"Private" bridge networking

bensherred · March 30, 2024, 9:44am

Hi there,

I’ve been trying to figure this out for a while now with no joy. I have the following 2 jobs which are using Docker and bridge networking:

job "job1" {
  type = "service"

  group "group" {
    count = 1

    network {
      mode = "bridge"
    }

    task "web" {
      driver = "docker"

      config {
        image = "nginx:latest"
      }
    }

    task "redis" {
      driver = "docker"

      config {
        image = "redis:latest"
      }
    }
  }
}

job "job2" {
  type = "service"

  group "group" {
    count = 1

    network {
      mode = "bridge"
    }

    task "web" {
      driver = "docker"

      config {
        image = "nginx:latest"
      }
    }
  }
}

My question is: Is there a way I can make it so the jobs/groups cannot communicate with other jobs/groups, but each task gets given its own IP and can communicate with other tasks in the same group?

fred-gb · March 31, 2024, 11:47am

Hi,

Do you know Consul Service Mesh?

This is a way I use to get them to communicate across tasks and groups.

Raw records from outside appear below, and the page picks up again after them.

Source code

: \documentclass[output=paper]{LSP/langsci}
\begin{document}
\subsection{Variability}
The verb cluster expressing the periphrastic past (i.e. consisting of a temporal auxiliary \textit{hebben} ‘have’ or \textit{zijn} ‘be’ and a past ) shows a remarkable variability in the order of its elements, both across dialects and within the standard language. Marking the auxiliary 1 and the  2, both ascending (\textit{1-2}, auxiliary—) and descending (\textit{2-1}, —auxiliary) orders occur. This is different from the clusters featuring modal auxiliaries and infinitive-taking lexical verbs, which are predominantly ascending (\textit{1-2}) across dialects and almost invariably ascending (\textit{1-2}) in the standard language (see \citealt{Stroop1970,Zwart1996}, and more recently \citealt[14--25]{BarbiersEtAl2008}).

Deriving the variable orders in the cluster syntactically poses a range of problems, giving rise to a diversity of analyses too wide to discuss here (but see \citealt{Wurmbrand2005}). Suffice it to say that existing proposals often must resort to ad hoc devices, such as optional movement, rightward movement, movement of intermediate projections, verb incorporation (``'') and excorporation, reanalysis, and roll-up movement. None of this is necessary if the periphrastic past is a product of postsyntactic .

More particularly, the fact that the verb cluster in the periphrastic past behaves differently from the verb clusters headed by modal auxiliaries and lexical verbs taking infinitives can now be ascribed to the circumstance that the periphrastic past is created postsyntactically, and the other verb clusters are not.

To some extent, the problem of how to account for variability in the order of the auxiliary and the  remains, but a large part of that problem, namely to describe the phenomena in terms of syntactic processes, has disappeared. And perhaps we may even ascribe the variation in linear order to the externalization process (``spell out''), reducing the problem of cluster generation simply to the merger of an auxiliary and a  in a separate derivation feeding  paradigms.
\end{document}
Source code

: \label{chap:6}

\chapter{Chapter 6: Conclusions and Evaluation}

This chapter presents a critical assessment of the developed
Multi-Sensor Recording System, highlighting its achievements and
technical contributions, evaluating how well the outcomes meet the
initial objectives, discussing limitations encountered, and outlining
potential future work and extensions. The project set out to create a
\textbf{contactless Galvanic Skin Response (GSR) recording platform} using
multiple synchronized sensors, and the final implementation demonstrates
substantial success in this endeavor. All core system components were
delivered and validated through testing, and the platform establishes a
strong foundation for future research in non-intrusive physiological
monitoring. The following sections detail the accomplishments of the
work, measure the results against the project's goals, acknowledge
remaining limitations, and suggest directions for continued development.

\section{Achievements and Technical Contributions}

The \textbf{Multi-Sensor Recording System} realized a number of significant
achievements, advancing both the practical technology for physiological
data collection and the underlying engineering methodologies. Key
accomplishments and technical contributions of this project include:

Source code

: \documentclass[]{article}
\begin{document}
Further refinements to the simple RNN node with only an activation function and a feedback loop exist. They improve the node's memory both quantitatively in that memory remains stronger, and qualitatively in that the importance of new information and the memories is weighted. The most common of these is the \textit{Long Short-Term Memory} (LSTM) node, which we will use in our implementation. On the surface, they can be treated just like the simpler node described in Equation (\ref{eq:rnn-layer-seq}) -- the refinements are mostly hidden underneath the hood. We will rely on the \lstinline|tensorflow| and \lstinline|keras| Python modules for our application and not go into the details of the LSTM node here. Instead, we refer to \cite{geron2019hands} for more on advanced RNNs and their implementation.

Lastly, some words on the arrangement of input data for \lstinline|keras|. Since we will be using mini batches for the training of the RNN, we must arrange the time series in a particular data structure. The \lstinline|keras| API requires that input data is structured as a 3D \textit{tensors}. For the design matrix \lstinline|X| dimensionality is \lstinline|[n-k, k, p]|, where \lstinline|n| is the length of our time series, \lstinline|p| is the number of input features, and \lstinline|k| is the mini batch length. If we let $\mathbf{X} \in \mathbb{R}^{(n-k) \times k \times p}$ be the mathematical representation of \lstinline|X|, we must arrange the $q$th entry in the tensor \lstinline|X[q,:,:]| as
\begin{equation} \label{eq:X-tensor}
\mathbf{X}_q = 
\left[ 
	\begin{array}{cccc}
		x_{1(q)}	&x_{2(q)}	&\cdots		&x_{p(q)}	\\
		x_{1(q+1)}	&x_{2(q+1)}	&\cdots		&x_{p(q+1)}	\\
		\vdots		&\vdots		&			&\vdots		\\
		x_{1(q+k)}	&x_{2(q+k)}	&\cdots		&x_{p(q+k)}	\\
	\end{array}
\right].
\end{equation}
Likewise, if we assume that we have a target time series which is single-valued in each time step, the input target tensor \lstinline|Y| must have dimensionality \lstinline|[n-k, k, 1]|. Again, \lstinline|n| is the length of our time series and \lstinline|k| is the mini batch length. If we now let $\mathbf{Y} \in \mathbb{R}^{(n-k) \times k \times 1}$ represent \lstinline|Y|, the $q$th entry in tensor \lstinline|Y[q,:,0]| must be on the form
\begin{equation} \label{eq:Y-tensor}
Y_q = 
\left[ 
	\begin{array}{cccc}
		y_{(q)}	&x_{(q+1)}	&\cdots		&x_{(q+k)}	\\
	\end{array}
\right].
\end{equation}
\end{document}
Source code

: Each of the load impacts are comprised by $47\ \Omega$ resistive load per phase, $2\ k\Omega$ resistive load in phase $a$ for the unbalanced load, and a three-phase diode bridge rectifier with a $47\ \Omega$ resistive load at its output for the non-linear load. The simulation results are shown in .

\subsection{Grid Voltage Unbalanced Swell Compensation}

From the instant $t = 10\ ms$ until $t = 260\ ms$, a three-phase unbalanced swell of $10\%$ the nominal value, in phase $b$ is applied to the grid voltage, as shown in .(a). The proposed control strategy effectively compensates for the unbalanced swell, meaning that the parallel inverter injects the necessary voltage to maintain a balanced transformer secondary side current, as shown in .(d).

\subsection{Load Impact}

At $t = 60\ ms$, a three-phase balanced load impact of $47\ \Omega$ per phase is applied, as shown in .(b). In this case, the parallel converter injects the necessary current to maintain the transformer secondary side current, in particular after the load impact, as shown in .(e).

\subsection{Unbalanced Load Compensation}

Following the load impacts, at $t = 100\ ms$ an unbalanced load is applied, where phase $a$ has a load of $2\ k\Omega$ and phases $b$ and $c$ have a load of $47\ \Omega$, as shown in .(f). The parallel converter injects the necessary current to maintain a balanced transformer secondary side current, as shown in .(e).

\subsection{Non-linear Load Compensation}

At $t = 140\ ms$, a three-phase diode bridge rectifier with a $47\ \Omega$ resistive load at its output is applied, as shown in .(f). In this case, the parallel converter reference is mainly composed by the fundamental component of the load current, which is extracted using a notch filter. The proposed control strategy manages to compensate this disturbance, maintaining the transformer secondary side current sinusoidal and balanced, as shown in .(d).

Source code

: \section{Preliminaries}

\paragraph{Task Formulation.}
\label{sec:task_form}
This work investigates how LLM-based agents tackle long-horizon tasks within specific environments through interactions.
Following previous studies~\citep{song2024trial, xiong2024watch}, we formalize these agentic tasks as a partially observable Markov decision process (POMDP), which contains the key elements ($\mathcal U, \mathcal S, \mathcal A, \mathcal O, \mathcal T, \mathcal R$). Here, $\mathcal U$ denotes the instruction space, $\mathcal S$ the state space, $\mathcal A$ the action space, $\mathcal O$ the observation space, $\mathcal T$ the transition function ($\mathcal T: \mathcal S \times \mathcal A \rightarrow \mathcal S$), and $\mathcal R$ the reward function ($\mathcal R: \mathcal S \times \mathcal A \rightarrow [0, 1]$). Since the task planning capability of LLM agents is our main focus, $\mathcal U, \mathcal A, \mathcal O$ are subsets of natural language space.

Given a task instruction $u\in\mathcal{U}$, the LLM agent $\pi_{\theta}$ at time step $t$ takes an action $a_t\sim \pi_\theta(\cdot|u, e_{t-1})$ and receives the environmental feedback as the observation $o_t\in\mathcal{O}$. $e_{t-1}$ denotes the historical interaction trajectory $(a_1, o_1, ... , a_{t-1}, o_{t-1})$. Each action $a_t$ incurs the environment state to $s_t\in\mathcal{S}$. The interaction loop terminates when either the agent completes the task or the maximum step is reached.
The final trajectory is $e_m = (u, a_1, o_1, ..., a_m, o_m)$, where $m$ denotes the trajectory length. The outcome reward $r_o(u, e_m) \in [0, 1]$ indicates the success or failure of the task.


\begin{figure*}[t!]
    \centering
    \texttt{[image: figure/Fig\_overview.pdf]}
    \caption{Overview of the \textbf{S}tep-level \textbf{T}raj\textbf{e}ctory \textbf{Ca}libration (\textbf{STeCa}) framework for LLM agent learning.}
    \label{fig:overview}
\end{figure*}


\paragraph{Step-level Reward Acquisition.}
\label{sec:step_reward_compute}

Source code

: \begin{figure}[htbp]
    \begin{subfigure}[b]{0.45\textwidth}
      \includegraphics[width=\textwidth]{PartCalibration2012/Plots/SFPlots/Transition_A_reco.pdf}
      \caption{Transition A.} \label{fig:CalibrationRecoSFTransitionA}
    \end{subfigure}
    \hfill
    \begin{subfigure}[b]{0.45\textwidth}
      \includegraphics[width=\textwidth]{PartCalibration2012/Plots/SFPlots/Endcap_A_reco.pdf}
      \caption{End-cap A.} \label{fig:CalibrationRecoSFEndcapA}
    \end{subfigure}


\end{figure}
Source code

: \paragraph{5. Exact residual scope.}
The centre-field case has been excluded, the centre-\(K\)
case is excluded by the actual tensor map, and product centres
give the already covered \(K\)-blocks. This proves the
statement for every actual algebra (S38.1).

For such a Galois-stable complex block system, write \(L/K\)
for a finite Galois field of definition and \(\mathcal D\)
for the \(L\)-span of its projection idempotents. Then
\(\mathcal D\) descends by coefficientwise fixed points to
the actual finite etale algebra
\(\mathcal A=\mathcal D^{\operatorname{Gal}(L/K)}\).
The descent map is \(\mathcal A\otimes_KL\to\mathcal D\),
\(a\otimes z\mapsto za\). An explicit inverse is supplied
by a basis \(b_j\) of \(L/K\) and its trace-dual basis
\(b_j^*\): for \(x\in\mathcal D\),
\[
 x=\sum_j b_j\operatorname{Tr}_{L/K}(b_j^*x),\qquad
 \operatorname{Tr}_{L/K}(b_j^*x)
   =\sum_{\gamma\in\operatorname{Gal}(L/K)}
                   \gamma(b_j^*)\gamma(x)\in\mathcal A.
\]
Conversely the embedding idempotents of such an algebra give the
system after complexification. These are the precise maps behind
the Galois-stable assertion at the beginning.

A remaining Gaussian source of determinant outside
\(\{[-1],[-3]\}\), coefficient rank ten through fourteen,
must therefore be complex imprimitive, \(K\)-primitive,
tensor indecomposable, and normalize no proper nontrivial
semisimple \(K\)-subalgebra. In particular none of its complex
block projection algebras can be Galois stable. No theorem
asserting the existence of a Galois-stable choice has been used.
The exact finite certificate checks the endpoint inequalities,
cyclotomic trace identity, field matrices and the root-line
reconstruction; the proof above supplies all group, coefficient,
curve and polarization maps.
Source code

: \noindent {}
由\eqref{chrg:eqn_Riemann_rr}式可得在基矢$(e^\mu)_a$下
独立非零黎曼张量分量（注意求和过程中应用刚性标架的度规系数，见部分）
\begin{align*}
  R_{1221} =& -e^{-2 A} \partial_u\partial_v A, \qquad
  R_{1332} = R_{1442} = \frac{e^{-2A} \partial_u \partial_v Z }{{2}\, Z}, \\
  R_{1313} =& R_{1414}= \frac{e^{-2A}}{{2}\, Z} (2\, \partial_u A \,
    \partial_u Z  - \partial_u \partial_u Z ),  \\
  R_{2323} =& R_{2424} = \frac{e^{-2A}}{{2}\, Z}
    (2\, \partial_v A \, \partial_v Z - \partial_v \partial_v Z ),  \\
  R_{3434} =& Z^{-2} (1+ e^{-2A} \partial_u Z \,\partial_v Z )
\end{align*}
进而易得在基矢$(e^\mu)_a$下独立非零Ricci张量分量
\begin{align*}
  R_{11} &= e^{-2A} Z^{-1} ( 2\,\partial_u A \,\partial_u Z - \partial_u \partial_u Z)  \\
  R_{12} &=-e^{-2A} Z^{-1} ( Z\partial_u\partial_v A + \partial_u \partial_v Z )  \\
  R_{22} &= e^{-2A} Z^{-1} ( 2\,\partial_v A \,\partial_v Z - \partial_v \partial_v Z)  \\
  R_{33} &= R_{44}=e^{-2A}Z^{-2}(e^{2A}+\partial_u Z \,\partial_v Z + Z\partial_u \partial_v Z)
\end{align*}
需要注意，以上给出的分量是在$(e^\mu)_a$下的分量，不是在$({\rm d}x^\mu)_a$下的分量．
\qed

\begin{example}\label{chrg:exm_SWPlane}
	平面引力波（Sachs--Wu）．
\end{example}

This an example jobs I used:

job "mosquitto-stack" {
  region = "global"
  datacenters = ["dc1"]
  type = "service"
  node_pool = "all"

  group "mosquitto-server" {

    count = 1

    restart {
      attempts = 10
      interval = "5m"
      delay = "10s"
      mode = "delay"
    }

    network {
      mode = "bridge"

        port "mqtt" {
        to = 1883
        static = 1883
      }
    }

    service {
      name = "mqtt"
      port = "1883"

      connect {
        sidecar_service {}

        sidecar_task {
          resources {
            cpu    = 64
            memory = 64
          }
        }
      }
    }

    task "server" {
      driver = "docker"

      config {
        image = "eclipse-mosquitto:latest"

        mount {
          type = "bind"
          target = "/mosquitto/config/mosquitto.conf"
          source = "local/mosquitto.conf"
          readonly = false
          bind_options {
            propagation = "rshared"
          }
        }

        ports = ["mqtt"]
      }

      template {
        data = <<EOH
listener 1883
allow_anonymous true
EOH
        destination = "local/mosquitto.conf"
      }

      template {
        data = <<EOH
ANSIBLE_FORCE_COLOR=TRUE

EOH
        destination = "secrets/file.env"
        env         = true
      }

      resources {
        cpu    = 128
        memory = 128
      }
    }
  }

  group "mosquitto-client" {

    count = 1

    restart {
      attempts = 10
      interval = "5m"
      delay = "10s"
      mode = "delay"
    }

    network {
      mode = "bridge"
    }

    service {
      name = "mesh"

      connect {
        sidecar_service {
          proxy {
            upstreams {
              destination_name = "mqtt"
              local_bind_port  = "1883"
            }
          }
        }
        sidecar_task {
          resources {
            cpu    = 64
            memory = 64
          }
        }
      }
    }

    task "client" {
      driver = "docker"

      config {
        image = "alpine:latest"
        entrypoint = ["/bin/sleep", "3600"]
      }

      resources {
        cpu    = 128
        memory = 128
      }
    }
  }
}

benvanstaveren · March 31, 2024, 8:56pm

You don’t have to - that’s exactly what Nomad sets up for you. A task in a group can communicate with other tasks in the same group (see the Nomad Runtime Environment docs, you can get the IP:port of all other declared ports, which you would declare using the port stanza in the network block.